++++ MATERIAL PROVIDED ++++

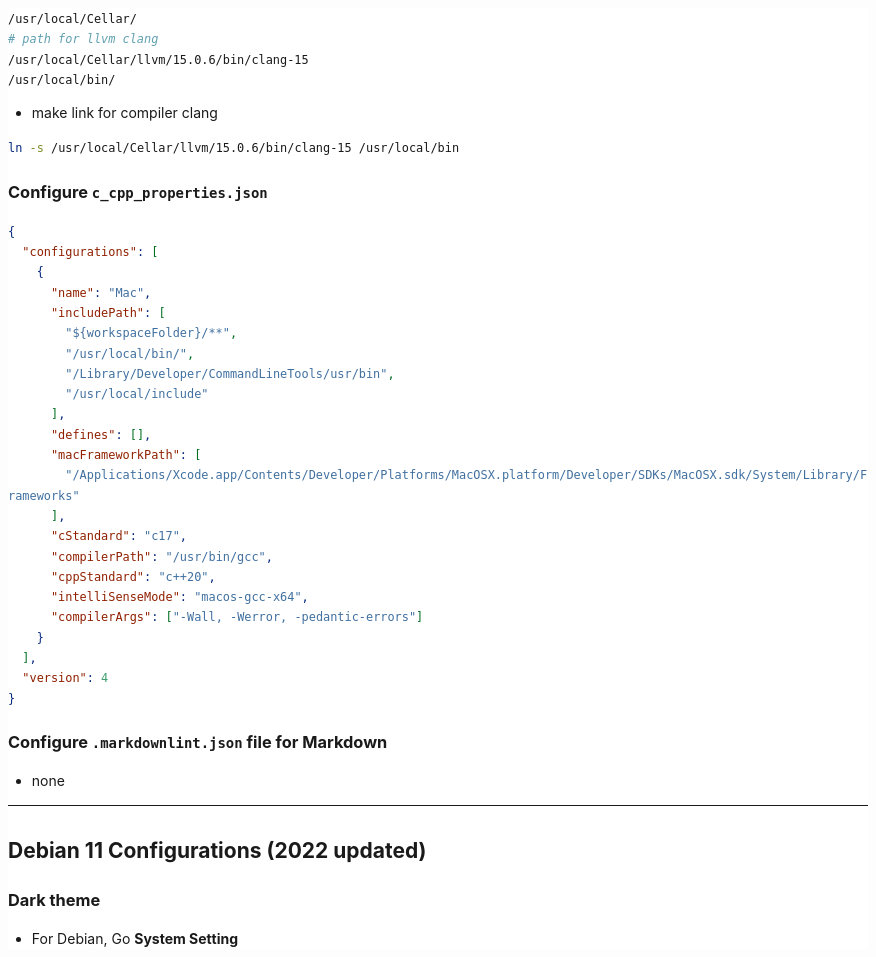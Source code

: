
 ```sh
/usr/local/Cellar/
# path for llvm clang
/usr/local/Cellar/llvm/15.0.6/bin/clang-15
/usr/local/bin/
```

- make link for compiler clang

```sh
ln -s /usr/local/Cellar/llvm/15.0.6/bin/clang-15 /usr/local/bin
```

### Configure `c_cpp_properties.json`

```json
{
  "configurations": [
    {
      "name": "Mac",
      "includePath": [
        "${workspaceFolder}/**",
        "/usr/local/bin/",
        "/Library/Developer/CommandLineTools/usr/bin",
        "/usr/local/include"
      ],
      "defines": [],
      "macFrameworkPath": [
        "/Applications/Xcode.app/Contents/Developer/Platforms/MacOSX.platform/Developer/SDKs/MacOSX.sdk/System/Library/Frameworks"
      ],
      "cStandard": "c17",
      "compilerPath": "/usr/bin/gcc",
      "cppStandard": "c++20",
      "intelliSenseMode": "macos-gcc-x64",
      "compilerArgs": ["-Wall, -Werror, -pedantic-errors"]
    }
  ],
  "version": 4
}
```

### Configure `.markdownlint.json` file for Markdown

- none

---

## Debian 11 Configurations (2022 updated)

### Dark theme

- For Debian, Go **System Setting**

++++
++++ MATERIAL PROVIDED ++++

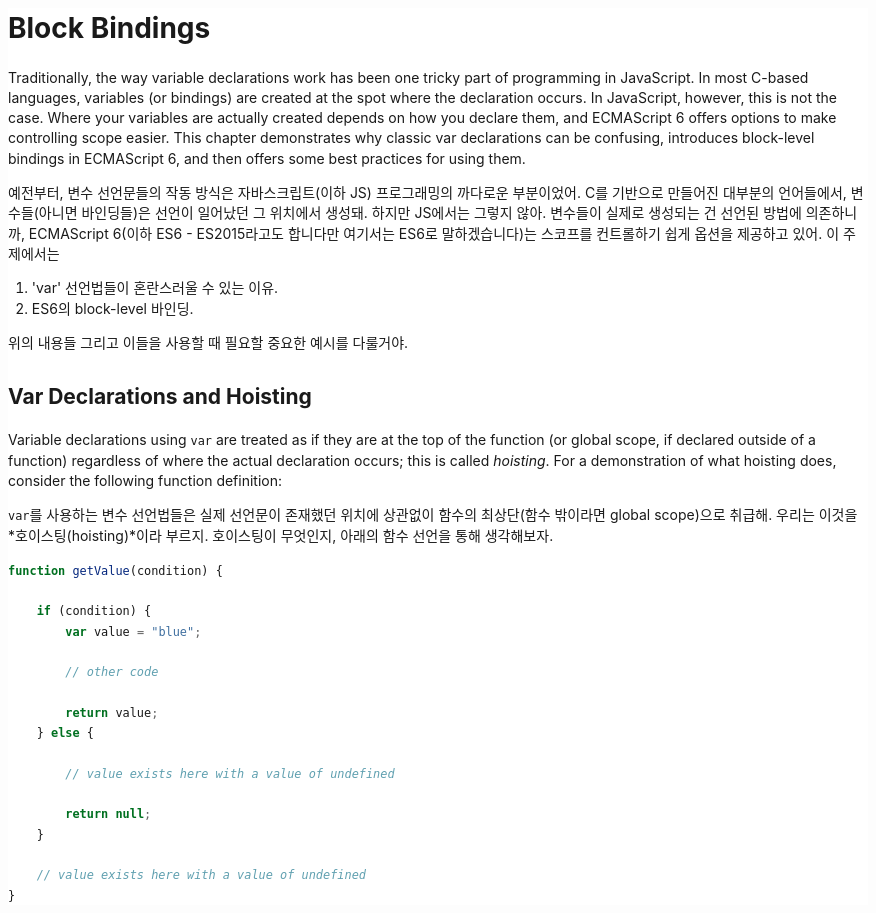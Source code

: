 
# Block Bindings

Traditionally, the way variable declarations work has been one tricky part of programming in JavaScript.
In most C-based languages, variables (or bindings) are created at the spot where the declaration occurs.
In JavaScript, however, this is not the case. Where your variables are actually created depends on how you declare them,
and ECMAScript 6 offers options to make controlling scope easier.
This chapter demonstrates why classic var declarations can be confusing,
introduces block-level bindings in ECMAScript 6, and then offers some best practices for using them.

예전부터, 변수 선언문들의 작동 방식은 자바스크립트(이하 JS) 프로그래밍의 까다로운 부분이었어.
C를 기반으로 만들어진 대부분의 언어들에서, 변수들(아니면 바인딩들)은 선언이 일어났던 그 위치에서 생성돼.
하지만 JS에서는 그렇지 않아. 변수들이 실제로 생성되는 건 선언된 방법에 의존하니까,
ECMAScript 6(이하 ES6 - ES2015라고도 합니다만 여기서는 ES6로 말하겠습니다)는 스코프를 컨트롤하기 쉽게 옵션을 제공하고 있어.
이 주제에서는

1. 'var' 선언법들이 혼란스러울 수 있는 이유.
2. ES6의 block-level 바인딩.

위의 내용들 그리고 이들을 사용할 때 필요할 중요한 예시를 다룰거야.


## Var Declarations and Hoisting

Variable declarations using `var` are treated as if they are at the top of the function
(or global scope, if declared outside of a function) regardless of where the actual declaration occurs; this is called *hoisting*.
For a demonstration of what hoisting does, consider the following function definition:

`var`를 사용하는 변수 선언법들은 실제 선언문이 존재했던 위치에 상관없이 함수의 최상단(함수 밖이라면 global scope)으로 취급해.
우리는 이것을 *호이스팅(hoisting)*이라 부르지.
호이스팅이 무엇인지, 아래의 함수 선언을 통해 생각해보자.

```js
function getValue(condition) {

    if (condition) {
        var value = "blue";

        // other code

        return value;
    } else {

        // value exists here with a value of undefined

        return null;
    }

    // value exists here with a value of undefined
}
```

++++

Look through the records for the string "with". Copy every line that has it.

EXERCISE RESULT.
        // value exists here with a value of undefined
    // value exists here with a value of undefined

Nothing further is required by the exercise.